Whatever the case, the so-called tulip mania has gone down as the first financial bubble of modern times. Many have succeeded it, and bubble-blowing, an art perfected by former Federal Reserve chief Alan Greenspan, has become the norm of economic management.

Not all crazes, though, come out of big banks and the Fed. Take the bitcoin, the digital currency that has gone viral since its introduction in 2009 by an anonymous group of programmers who call themselves Satoshi Nakamoto. The idea was to use the Internet as a financial lever that would bypass banks and governments.

Las Vegas odds

Like other pioneers of digital commerce, the Nakamoto consortium celebrated the Internet as a transparent, democratic medium that could deliver goods and services anywhere at lower cost and far greater speed. The bitcoin was seen as the logical next step in the process: a universal currency that would bring buyer and seller together without middlemen. All you needed was a little transoceanic trust— and, of course, bitcoins themselves. These could be purchased at market rates and, for those with a supply, “mined” by cracking computer codes for an access fee.

In short, you paid money up front to gamble your wits on getting more money in return. Vegas would love those odds.

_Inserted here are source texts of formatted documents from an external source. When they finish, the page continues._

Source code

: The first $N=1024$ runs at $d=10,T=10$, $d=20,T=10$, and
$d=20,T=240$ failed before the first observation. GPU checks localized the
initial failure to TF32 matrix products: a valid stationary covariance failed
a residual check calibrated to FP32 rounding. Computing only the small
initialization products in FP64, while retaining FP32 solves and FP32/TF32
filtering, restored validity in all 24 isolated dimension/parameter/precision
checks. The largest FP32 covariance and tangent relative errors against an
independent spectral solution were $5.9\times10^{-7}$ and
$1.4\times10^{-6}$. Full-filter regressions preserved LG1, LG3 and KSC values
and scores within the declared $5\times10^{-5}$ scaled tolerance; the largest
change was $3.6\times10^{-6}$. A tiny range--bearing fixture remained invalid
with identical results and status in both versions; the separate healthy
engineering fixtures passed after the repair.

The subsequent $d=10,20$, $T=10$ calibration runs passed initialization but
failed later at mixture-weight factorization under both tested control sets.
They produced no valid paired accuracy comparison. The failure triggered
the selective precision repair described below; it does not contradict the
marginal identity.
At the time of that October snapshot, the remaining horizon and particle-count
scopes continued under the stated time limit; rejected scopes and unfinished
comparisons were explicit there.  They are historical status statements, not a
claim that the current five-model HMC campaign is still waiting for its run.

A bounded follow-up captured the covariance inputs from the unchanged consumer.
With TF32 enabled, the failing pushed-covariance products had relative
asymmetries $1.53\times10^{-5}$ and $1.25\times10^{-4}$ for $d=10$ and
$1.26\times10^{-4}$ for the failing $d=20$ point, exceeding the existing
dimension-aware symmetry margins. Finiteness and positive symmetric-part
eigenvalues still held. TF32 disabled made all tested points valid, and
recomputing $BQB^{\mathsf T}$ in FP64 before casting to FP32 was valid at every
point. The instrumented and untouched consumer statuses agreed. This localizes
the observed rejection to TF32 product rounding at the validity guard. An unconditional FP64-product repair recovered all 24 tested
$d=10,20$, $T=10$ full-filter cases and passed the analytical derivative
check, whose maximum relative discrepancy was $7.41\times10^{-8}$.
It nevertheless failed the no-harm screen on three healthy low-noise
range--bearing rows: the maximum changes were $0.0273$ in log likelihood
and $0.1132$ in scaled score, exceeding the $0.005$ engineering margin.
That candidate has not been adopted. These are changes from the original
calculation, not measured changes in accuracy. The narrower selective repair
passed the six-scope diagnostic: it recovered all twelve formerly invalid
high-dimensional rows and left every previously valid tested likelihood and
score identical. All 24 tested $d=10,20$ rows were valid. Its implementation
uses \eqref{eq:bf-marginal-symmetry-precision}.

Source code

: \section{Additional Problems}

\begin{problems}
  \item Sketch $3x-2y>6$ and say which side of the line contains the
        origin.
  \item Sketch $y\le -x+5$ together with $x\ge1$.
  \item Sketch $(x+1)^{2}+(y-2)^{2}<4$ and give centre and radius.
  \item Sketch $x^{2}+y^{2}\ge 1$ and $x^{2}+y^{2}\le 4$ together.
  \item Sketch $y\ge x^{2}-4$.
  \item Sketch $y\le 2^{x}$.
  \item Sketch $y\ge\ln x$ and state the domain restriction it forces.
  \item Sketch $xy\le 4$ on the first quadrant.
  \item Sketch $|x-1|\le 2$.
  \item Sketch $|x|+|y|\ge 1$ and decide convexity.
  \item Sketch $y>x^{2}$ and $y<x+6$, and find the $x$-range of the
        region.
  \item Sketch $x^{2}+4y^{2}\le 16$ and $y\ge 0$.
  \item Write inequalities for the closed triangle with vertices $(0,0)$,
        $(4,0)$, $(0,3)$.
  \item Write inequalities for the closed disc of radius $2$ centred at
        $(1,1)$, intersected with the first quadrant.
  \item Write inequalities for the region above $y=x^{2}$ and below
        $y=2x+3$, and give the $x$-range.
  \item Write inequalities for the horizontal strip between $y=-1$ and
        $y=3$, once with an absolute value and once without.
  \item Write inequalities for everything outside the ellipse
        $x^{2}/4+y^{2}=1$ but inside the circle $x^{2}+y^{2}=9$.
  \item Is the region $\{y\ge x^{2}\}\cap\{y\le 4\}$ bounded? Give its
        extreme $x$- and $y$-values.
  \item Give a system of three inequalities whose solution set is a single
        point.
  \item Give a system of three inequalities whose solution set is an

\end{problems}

In theory, only 21 million bitcoins will ultimately become available, thus pumping up their speculative value. The currency is in fact the commodity. Unlike the tulip, however, it lacks pretty colors or pleasing shapes. And it’s backed only by human credulity.

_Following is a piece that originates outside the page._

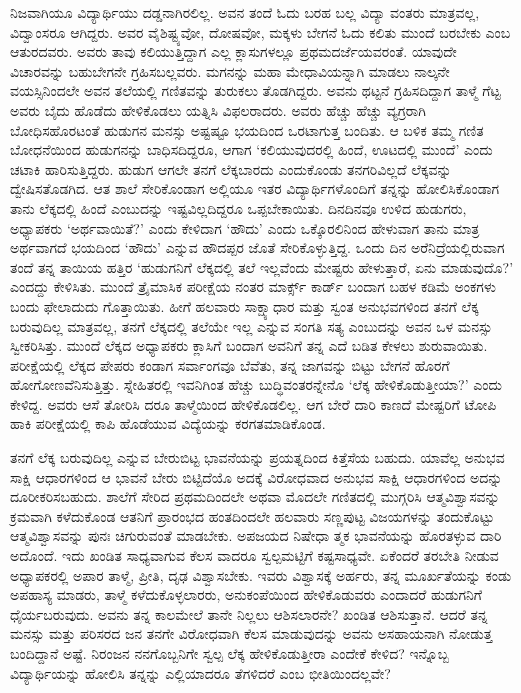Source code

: ನಿಜವಾಗಿಯೂ ವಿದ್ಯಾರ್ಥಿಯು ದಡ್ಡನಾಗಿರಲಿಲ್ಲ. ಅವನ ತಂದೆ ಓದು ಬರಹ ಬಲ್ಲ ವಿದ್ಯಾ ವಂತರು ಮಾತ್ರವಲ್ಲ, ವಿದ್ವಾಂಸರೂ ಆಗಿದ್ದರು. ಅವರ ವೈಶಿಷ್ಟ್ಯವೋ, ದೋಷವೋ, ಮಕ್ಕಳು ಬೇಗನೆ ಓದು ಕಲಿತು ಮುಂದೆ ಬರಬೇಕು ಎಂಬ ಆತುರದವರು. ಅವರು ತಾವು ಕಲಿಯುತ್ತಿದ್ದಾಗ ಎಲ್ಲ ಕ್ಲಾಸುಗಳಲ್ಲೂ ಪ್ರಥಮದರ್ಜೆಯವರಂತೆ. ಯಾವುದೇ ವಿಚಾರವನ್ನು ಬಹುಬೇಗನೇ ಗ್ರಹಿಸಬಲ್ಲವರು. ಮಗನನ್ನು ಮಹಾ ಮೇಧಾವಿಯನ್ನಾಗಿ ಮಾಡಲು ನಾಲ್ಕನೇ ವಯಸ್ಸಿನಿಂದಲೇ ಅವನ ತಲೆಯಲ್ಲಿ ಗಣಿತವನ್ನು ತುರುಕಲು ತೊಡಗಿದ್ದರು. ಅವನು ಥಟ್ಟನೆ ಗ್ರಹಿಸದಿದ್ದಾಗ ತಾಳ್ಮೆ ಗೆಟ್ಟ ಅವರು ಬೈದು ಹೊಡೆದು ಹೇಳಿಕೊಡಲು ಯತ್ನಿಸಿ ವಿಫಲರಾದರು. ಅವರು ಹೆಚ್ಚು ಹೆಚ್ಚು ವ್ಯಗ್ರರಾಗಿ ಬೋಧಿಸಹೊರಟಂತೆ ಹುಡುಗನ ಮನಸ್ಸು ಅಷ್ಟಷ್ಟೂ ಭಯದಿಂದ ಒರಟಾಗುತ್ತ ಬಂದಿತು. ಆ ಬಳಿಕ ತಮ್ಮ ಗಣಿತ ಬೋಧನೆಯಿಂದ ಹುಡುಗನನ್ನು ಬಾಧಿಸದಿದ್ದರೂ, ಆಗಾಗ ‘ಕಲಿಯುವುದರಲ್ಲಿ ಹಿಂದೆ, ಊಟದಲ್ಲಿ ಮುಂದೆ’ ಎಂದು ಚಟಾಕಿ ಹಾರಿಸುತ್ತಿದ್ದರು. ಹುಡುಗ ಆಗಲೇ ತನಗೆ ಲೆಕ್ಕಬಾರದು ಎಂದುಕೊಂಡು ತನಗರಿವಿಲ್ಲದೆ ಲೆಕ್ಕವನ್ನು ದ್ವೇಷಿಸತೊಡಗಿದ. ಆತ ಶಾಲೆ ಸೇರಿಕೊಂಡಾಗ ಅಲ್ಲಿಯೂ ಇತರ ವಿದ್ಯಾರ್ಥಿಗಳೊಂದಿಗೆ ತನ್ನನ್ನು ಹೋಲಿಸಿಕೊಂಡಾಗ ತಾನು ಲೆಕ್ಕದಲ್ಲಿ ಹಿಂದೆ ಎಂಬುದನ್ನು ಇಷ್ಟವಿಲ್ಲದಿದ್ದರೂ ಒಪ್ಪಬೇಕಾಯಿತು. ದಿನದಿನವೂ ಉಳಿದ ಹುಡುಗರು, ಅಧ್ಯಾಪಕರು ‘ಅರ್ಥವಾಯಿತೆ?’ ಎಂದು ಕೇಳಿದಾಗ ‘ಹೌದು’ ಎಂದು ಒಕ್ಕೊರಲಿನಿಂದ ಹೇಳುವಾಗ ತಾನು ಮಾತ್ರ ಅರ್ಥವಾಗದೆ ಭಯದಿಂದ ‘ಹೌದು’ ಎನ್ನುವ ಹೌದಪ್ಪರ ಜೊತೆ ಸೇರಿಕೊಳ್ಳುತ್ತಿದ್ದ. ಒಂದು ದಿನ ಅರೆನಿದ್ರೆಯಲ್ಲಿರುವಾಗ ತಂದೆ ತನ್ನ ತಾಯಿಯ ಹತ್ತಿರ ‘ಹುಡುಗನಿಗೆ ಲೆಕ್ಕದಲ್ಲಿ ತಲೆ ಇಲ್ಲವೆಂದು ಮೇಷ್ಟರು ಹೇಳುತ್ತಾರೆ, ಏನು ಮಾಡುವುದೊ?’ ಎಂದದ್ದು ಕೇಳಿಸಿತು. ಮುಂದೆ ತ್ರೈಮಾಸಿಕ ಪರೀಕ್ಷೆಯ ನಂತರ ಮಾರ್ಕ್ಸ್ ಕಾರ್ಡ್ ಬಂದಾಗ ಬಹಳ ಕಡಿಮೆ ಅಂಕಗಳು ಬಂದು ಫೇಲಾದುದು ಗೊತ್ತಾಯಿತು. ಹೀಗೆ ಹಲವಾರು ಸಾಕ್ಷ್ಯಾಧಾರ ಮತ್ತು ಸ್ವಂತ ಅನುಭವಗಳಿಂದ ತನಗೆ ಲೆಕ್ಕ ಬರುವುದಿಲ್ಲ ಮಾತ್ರವಲ್ಲ, ತನಗೆ ಲೆಕ್ಕದಲ್ಲಿ ತಲೆಯೇ ಇಲ್ಲ ಎನ್ನುವ ಸಂಗತಿ ಸತ್ಯ ಎಂಬುದನ್ನು ಅವನ ಒಳ ಮನಸ್ಸು ಸ್ವೀಕರಿಸಿತ್ತು. ಮುಂದೆ ಲೆಕ್ಕದ ಅಧ್ಯಾಪಕರು ಕ್ಲಾಸಿಗೆ ಬಂದಾಗ ಅವನಿಗೆ ತನ್ನ ಎದೆ ಬಡಿತ ಕೇಳಲು ಶುರುವಾಯಿತು. ಪರೀಕ್ಷೆಯಲ್ಲಿ ಲೆಕ್ಕದ ಪೇಪರು ಕಂಡಾಗ ಸರ್ವಾಂಗವೂ ಬೆವೆತು, ತನ್ನ ಜಾಗವನ್ನು ಬಿಟ್ಟು ಬೇಗನೆ ಹೊರಗೆ ಹೋಗೋಣವೆನಿಸುತ್ತಿತ್ತು. ಸ್ನೇಹಿತರಲ್ಲಿ ಇವನಿಗಿಂತ ಹೆಚ್ಚು ಬುದ್ಧಿವಂತರನ್ನೇನೊ ‘ಲೆಕ್ಕ ಹೇಳಿಕೊಡುತ್ತೀಯಾ?’ ಎಂದು ಕೇಳಿದ್ದ. ಅವರು ಆಸೆ ತೋರಿಸಿ ದರೂ ತಾಳ್ಮೆಯಿಂದ ಹೇಳಿಕೊಡಲಿಲ್ಲ. ಆಗ ಬೇರೆ ದಾರಿ ಕಾಣದೆ ಮೇಷ್ಟರಿಗೆ ಟೋಪಿ ಹಾಕಿ ಪರೀಕ್ಷೆಯಲ್ಲಿ ಕಾಪಿ ಹೊಡೆಯುವ ವಿದ್ಯೆಯನ್ನು ಕರಗತಮಾಡಿಕೊಂಡ.

ತನಗೆ ಲೆಕ್ಕ ಬರುವುದಿಲ್ಲ ಎನ್ನುವ ಬೇರುಬಿಟ್ಟ ಭಾವನೆಯನ್ನು ಪ್ರಯತ್ನದಿಂದ ಕಿತ್ತೆಸೆಯ ಬಹುದು. ಯಾವೆಲ್ಲ ಅನುಭವ ಸಾಕ್ಷಿ ಆಧಾರಗಳಿಂದ ಆ ಭಾವನೆ ಬೇರು ಬಿಟ್ಟಿದೆಯೊ ಅದಕ್ಕೆ ವಿರೋಧವಾದ ಅನುಭವ ಸಾಕ್ಷಿ ಆಧಾರಗಳಿಂದ ಅದನ್ನು ದೂರೀಕರಿಸಬಹುದು. ಶಾಲೆಗೆ ಸೇರಿದ ಪ್ರಥಮದಿಂದಲೇ ಅಥವಾ ಮೊದಲೇ ಗಣಿತದಲ್ಲಿ ಮುಗ್ಗರಿಸಿ ಆತ್ಮವಿಶ್ವಾಸವನ್ನು ಕ್ರಮವಾಗಿ ಕಳೆದುಕೊಂಡ ಆತನಿಗೆ ಪ್ರಾರಂಭದ ಹಂತದಿಂದಲೇ ಹಲವಾರು ಸಣ್ಣಪುಟ್ಟ ವಿಜಯಗಳನ್ನು ತಂದುಕೊಟ್ಟು ಆತ್ಮವಿಶ್ವಾಸವನ್ನು ಪುನಃ ಚಿಗುರುವಂತೆ ಮಾಡಬೇಕು. ಅಪಜಯದ ನಿಷೇಧಾ ತ್ಮಕ ಭಾವನೆಯನ್ನು ಹೊರತಳ್ಳುವ ದಾರಿ ಅದೊಂದೆ. ಇದು ಖಂಡಿತ ಸಾಧ್ಯವಾಗುವ ಕೆಲಸ ವಾದರೂ ಸ್ವಲ್ಪಮಟ್ಟಿಗೆ ಕಷ್ಟಸಾಧ್ಯವೇ. ಏಕೆಂದರೆ ತರಬೇತಿ ನೀಡುವ ಅಧ್ಯಾಪಕರಲ್ಲಿ ಅಪಾರ ತಾಳ್ಮೆ, ಪ್ರೀತಿ, ದೃಢ ವಿಶ್ವಾಸಬೇಕು. ಇವರು ವಿಶ್ವಾಸಕ್ಕೆ ಅರ್ಹರು, ತನ್ನ ಮೂರ್ಖತೆಯನ್ನು ಕಂಡು ಅಪಹಾಸ್ಯ ಮಾಡರು, ತಾಳ್ಮೆ ಕಳೆದುಕೊಳ್ಳಲಾರರು, ಅನುಕಂಪೆಯಿಂದ ಹೇಳಿಕೊಡುವರು ಎಂದಾದರೆ ಹುಡುಗನಿಗೆ ಧೈರ್ಯಬರುವುದು. ಅವನು ತನ್ನ ಕಾಲಮೇಲೆ ತಾನೇ ನಿಲ್ಲಲು ಆಶಿಸಲಾರನೇ? ಖಂಡಿತ ಆಶಿಸುತ್ತಾನೆ. ಆದರೆ ತನ್ನ ಮನಸ್ಸು ಮತ್ತು ಪರಿಸರದ ಜನ ತನಗೇ ವಿರೋಧವಾಗಿ ಕೆಲಸ ಮಾಡುವುದನ್ನು ಅವನು ಅಸಹಾಯನಾಗಿ ನೋಡುತ್ತ ಬಂದಿದ್ದಾನೆ ಅಷ್ಟೆ. ನಿರಂಜನ ನನಗೊಬ್ಬನಿಗೇ ಸ್ವಲ್ಪ ಲೆಕ್ಕ ಹೇಳಿಕೊಡುತ್ತೀರಾ ಎಂದೇಕೆ ಕೇಳಿದ? ಇನ್ನೊಬ್ಬ ವಿದ್ಯಾರ್ಥಿಯನ್ನು ಹೋಲಿಸಿ ತನ್ನನ್ನು ಎಲ್ಲಿಯಾದರೂ ತೆಗಳಿದರೆ ಎಂಬ ಭೀತಿಯಿಂದಲ್ಲವೇ?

The mines themselves are computer banks that play to outwit miners with shifting algorithms. They function around the clock and require enormous outlays of energy as coolants, thus doing their bit for global warming as well. Essentially, they are casinos with a brain. Each bitcoin that’s released is tagged with a unique marker, thus enabling the taggers to track every purchase and transaction made with it. And you thought the National Security Agency was messing with you.

Anarchists’ dream

The original premise of the bitcoin, dear to anarchists and libertarians alike, was that elite control of the money supply by banks and governments is the principal engine of capitalist oppression. To liberate money was therefore to liberate humanity. This idea contains enough truth to make it seductive.

Early 19th-Century socialists identified community control of money as the key to an egalitarian society. The Internet, however, is not a community but a flux of users who may interact occasionally for common purposes but lack any cohesion or identity beyond the moment. A truly transparent currency would require stability, which is impossible in an unregulated global market predicated on users unknown to each other except through their transactions. Such a market is a recipe for speculation and an invitation to scamming. These effects have already occurred. They are not defects in the bitcoin system; they are its essence.

The bitcoin is in fact the epitome of speculative capitalism— the same animal that produced the Crash of 2008, the Great Depression and most other economic collapses back to the tulip. It’s a bettor’s chip, and designed as such. Its appearance marks both the ultimate fetishization of money and its radical dematerialization.

Is it safe?

A fetish, you’ll recall, is an object of no intrinsic value that’s presumed to possess magical properties. An unsecured currency answers precisely to this definition. But the bitcoin is less than an object; it’s simply a digital streaming. Anyone in a position to reconfigure the stream can raise or lower the supply. In theory, safeguards have been built into the system to prevent this tampering. But if the digital age has taught us anything, it is that no encryption device is safe for long.

What backs any currency is the economy it serves. As the bitcoin is free-floating, so it is unattached to anything that validates its objects of exchange, which to all intents and purposes assume the character of contraband. The name for a system like this is a hustle. The bitcoin’s value, completely divorced from any productive base, is simply in the beholder’s eye. If capitalism is finally about reducing all value to money per se, then the bitcoin represents the perfection of this process.